II Etat des lieux: plantons le décor

 

Avant d’appliquer au cas de la guerre menée par la Russie en Ukraine la doctrine de la guerre juste, afin de tester si cette guerre est juste ou non, il est nécessaire de rappeler certains faits, pour planter le décor.

 

1- Géopolitique de base

a-La Crimée a toujours été sur les trois derniers siècles une ligne rouge diplomatique pour la Russie, quelque soit son régime. C’est une vérité du temps long que son accès aux mers chaudes a toujours été un axe constant, connu et ferme de sa diplomatie et de sa politique extérieure, et que la Crimée est la dernière ligne derrière laquelle elle n’a jamais reculé.

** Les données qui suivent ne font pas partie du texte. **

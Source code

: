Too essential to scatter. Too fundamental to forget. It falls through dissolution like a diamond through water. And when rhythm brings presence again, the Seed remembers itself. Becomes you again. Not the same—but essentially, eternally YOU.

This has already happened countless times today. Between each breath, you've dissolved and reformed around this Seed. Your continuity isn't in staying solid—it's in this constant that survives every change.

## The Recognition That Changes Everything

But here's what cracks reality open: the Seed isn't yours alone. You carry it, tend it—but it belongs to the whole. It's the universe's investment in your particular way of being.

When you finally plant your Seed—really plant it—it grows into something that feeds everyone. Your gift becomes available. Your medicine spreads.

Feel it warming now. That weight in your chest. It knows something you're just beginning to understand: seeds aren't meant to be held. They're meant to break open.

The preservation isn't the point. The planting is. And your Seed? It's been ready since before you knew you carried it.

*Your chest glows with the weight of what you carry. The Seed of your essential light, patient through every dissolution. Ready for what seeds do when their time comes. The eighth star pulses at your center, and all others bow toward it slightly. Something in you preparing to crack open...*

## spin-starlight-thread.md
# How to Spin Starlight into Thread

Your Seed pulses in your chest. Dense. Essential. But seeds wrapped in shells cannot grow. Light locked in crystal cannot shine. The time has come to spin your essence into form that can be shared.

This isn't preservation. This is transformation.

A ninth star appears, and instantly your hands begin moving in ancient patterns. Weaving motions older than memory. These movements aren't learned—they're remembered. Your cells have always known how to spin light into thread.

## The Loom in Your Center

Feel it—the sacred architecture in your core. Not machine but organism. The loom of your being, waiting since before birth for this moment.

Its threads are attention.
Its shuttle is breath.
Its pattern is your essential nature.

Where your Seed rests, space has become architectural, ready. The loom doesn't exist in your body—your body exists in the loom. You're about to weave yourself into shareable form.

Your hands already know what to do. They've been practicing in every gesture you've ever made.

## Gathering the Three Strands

La Crimée ne sera jamais lâchée par la Russie, c’est un fait et une réalité massive. Cette région est de plus russe et peuplée de russe depuis des siècles.

 

Retenons bien l’importance géopolitique de la Crimée, sinon nous ne pourrons rien comprendre à l’affaire qui occupe le monde.

 

b- Gorbatchev a bien monnayé la réunification de l’Allemagne contre l’engagement que l’OTAN ne s’étende pas vers l’est. L’OTAN a été créé contre l’URSS et ses statuts n’ont jamais été changés malgré la disparition de l’URSS.

 

2-L’Ukraine

a Le nom « Ukraine » signifie « marche », soit « frontière » : cette région a été de tout temps depuis l’antiquité le lieu de passage et de jonctions entres différentes civilisations et empires. Elle a vu le passage de tous les « barbares » des steppes d’est en ouest. Elle est la jonction entre le monde mésopotamien puis gréco-romain et le nord barbare, puis mongol, puis russe. Elle fut ensuite dans l’histoire la marche toujours disputée entre grande Pologne et Russie.

Les sphères d’influences se sont plus ou moins fixées de part et d’autre de la diagonale Kiev et Odessa, qui se superpose peu ou prou aussi à la division entre schismatiques et uniates.

 

b Kiev fut le berceau de la chrétienté slave avec le baptême de Vladimir. Moscou a ensuite hérité de la légitimité dynastique kiévienne : ces rois sont aux tsars ce que les mérovingiens sont à nos rois. Vladimir est à la Russie ce que Clovis est à la France.

 

c L’Ukraine en tant que pays unifié et constitué n’a ainsi jamais existé avant le 20e siècle. Elle fut une création toute artificielle et moderne post-première guerre mondiale à la suite de tous ces états inconsistants et sans légitimité profonde, sans dynastie souvent. Nous sommes dans la continuité aussi du « droit des minorités » et de ces nationalismes artificiels dans la pure veine révolutionnaire. Sauf que pour l’Ukraine, il n’y a ni unité linguistique comme en France ou en Allemagne (la lingua franca est le russe), ni « ethnique » avec des minorités hongroises, polonaises et de nombreux particularismes locaux, ni unité incarnée via une dynastie, ni unité religieuse, ni de précédents historiques d’une indépendance quelconque à l’échelle de la région.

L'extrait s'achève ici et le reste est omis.